- Requirement -
The lines to be copied are those below that contain "Ожидаемый".
Input data below:
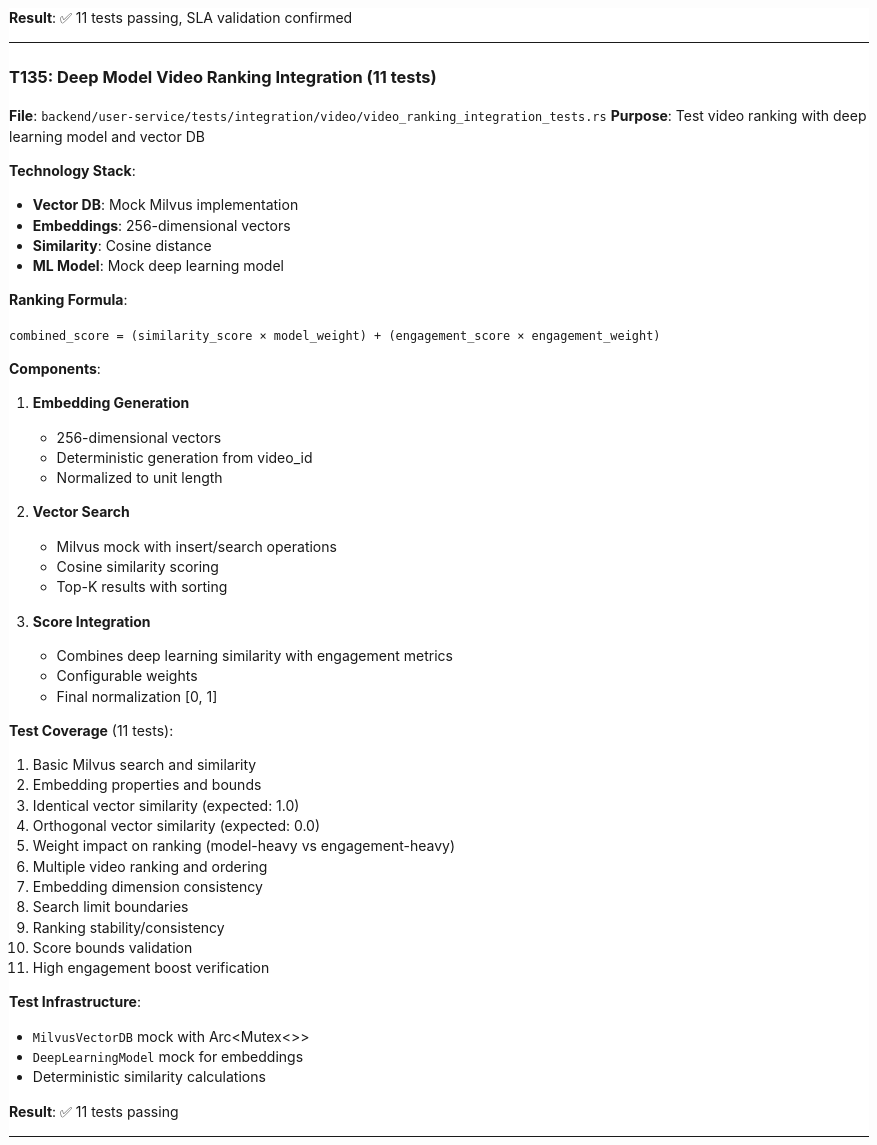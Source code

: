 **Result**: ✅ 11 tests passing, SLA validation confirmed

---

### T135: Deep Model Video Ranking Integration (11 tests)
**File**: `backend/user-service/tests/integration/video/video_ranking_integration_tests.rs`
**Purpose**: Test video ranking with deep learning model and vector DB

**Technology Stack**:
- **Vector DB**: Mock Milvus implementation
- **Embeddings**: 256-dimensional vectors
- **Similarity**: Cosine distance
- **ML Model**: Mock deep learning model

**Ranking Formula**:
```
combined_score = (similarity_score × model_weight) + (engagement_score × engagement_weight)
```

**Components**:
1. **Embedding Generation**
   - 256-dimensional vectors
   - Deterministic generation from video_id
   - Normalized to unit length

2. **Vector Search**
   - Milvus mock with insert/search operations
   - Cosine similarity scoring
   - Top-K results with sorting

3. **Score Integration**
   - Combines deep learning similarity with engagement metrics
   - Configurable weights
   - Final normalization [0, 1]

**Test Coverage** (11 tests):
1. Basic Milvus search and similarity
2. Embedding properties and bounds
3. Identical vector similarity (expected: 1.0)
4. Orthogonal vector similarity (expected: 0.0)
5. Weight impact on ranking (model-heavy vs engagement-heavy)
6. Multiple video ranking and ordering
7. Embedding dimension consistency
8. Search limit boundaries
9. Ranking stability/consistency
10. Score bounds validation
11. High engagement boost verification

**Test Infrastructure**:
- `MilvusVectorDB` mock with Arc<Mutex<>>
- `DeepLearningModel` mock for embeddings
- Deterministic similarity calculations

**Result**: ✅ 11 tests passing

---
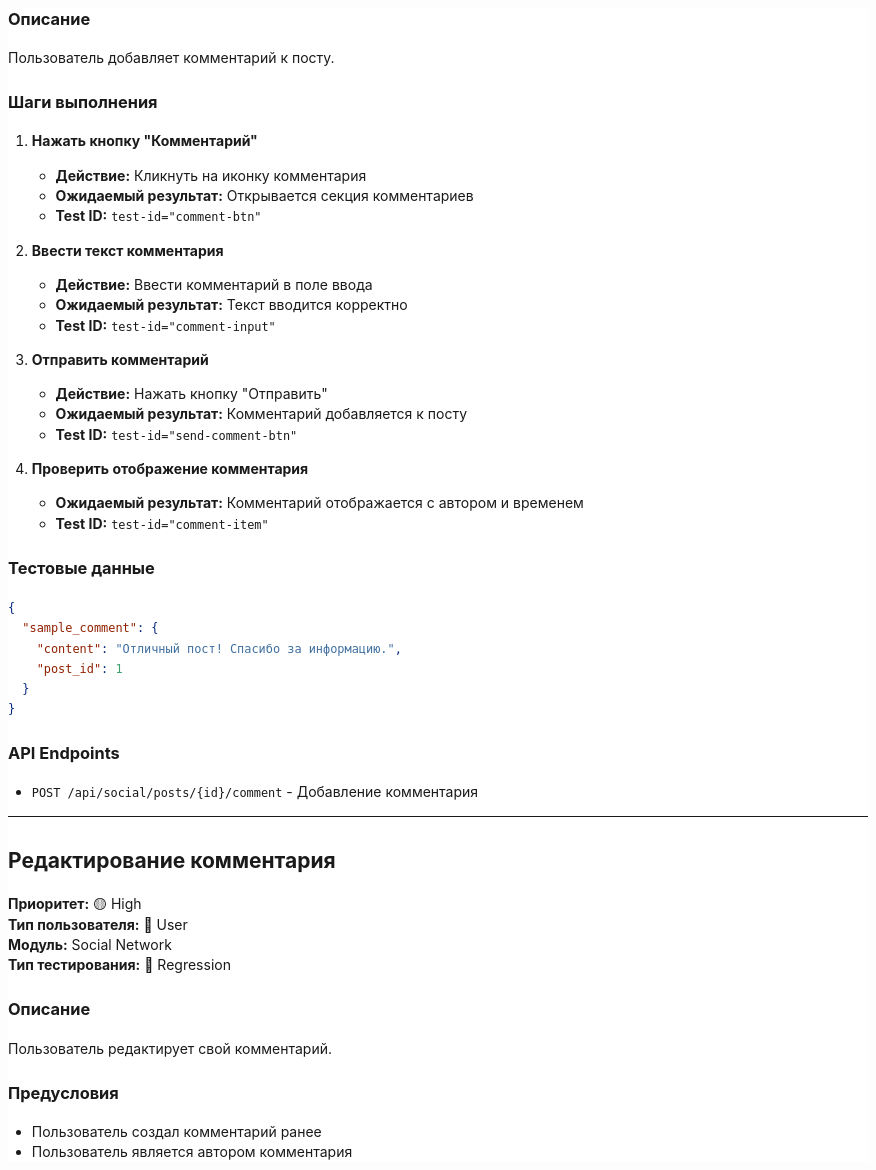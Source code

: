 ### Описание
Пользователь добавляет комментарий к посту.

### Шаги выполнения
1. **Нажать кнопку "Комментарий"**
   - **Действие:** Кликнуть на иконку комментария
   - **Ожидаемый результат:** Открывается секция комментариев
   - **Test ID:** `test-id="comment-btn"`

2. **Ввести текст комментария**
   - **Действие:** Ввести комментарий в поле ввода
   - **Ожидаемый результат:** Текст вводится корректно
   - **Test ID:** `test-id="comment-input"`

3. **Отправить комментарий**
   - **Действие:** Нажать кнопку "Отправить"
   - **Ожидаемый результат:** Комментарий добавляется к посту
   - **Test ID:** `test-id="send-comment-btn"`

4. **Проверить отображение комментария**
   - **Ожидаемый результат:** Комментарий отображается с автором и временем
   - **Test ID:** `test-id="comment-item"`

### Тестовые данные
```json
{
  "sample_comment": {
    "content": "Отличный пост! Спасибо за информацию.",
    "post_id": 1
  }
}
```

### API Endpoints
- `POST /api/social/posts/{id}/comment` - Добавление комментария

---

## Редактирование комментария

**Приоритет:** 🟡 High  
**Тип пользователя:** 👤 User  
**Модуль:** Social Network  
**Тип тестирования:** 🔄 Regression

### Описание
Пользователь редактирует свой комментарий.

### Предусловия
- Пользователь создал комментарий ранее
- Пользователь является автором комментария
End of Input data.
Input data below:
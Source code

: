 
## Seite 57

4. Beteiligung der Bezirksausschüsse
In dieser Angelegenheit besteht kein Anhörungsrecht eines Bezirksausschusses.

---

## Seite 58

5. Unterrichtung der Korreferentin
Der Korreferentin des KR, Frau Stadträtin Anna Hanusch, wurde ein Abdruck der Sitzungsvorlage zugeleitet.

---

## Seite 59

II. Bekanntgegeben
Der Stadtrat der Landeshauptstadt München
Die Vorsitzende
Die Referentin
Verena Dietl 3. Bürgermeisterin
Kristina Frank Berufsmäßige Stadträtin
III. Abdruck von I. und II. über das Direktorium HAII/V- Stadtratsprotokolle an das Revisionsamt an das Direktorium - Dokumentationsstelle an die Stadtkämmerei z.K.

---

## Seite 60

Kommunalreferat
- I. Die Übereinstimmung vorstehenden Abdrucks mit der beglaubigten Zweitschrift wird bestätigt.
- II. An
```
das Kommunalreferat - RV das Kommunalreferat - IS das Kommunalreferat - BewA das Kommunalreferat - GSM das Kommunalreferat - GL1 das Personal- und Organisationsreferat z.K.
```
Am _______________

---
End of Input data.
Input data below:
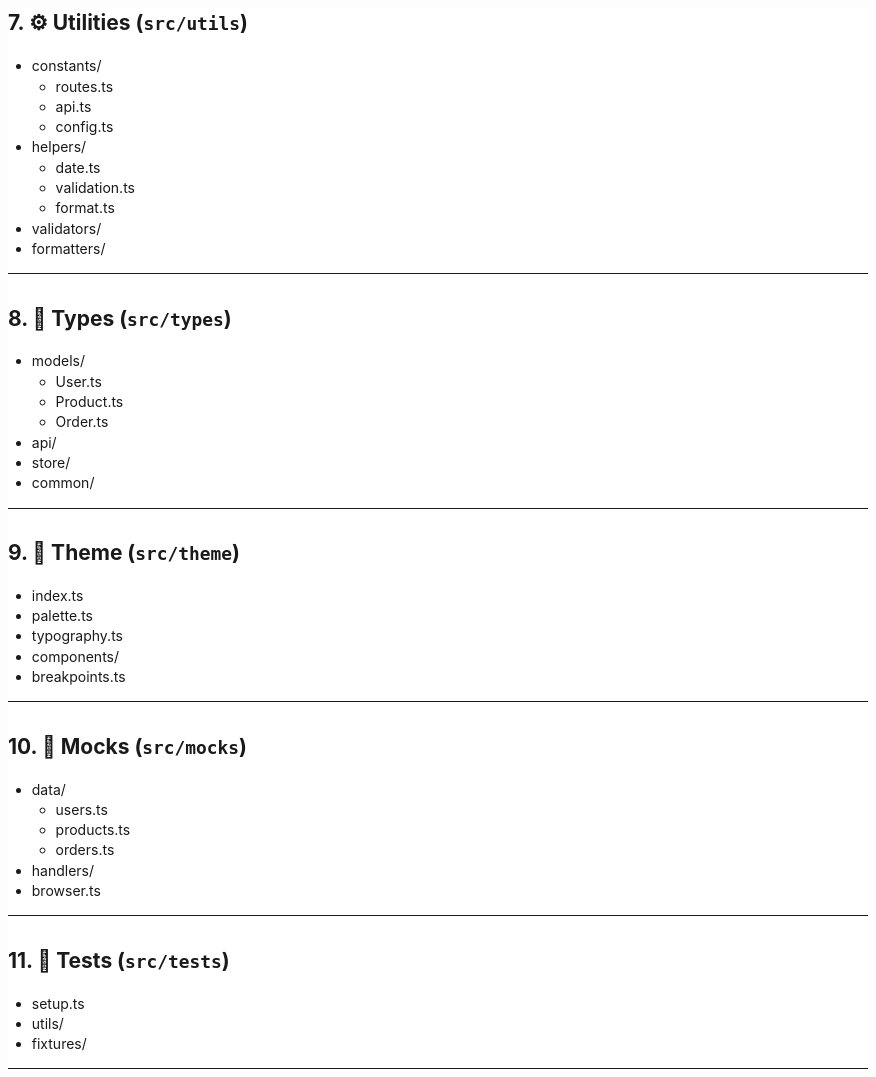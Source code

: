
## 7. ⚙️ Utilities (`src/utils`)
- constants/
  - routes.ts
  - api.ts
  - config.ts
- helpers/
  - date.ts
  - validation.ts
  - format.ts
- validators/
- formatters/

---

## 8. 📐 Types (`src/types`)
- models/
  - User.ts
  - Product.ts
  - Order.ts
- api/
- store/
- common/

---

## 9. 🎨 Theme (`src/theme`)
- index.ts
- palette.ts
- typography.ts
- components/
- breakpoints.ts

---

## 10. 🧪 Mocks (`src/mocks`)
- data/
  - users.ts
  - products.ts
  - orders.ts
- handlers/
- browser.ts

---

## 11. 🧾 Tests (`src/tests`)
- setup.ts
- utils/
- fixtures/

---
End of Input data.
- Answer to this problem -
   - **Ожидаемый результат:** Открывается секция комментариев
   - **Ожидаемый результат:** Текст вводится корректно
   - **Ожидаемый результат:** Комментарий добавляется к посту
   - **Ожидаемый результат:** Комментарий отображается с автором и временем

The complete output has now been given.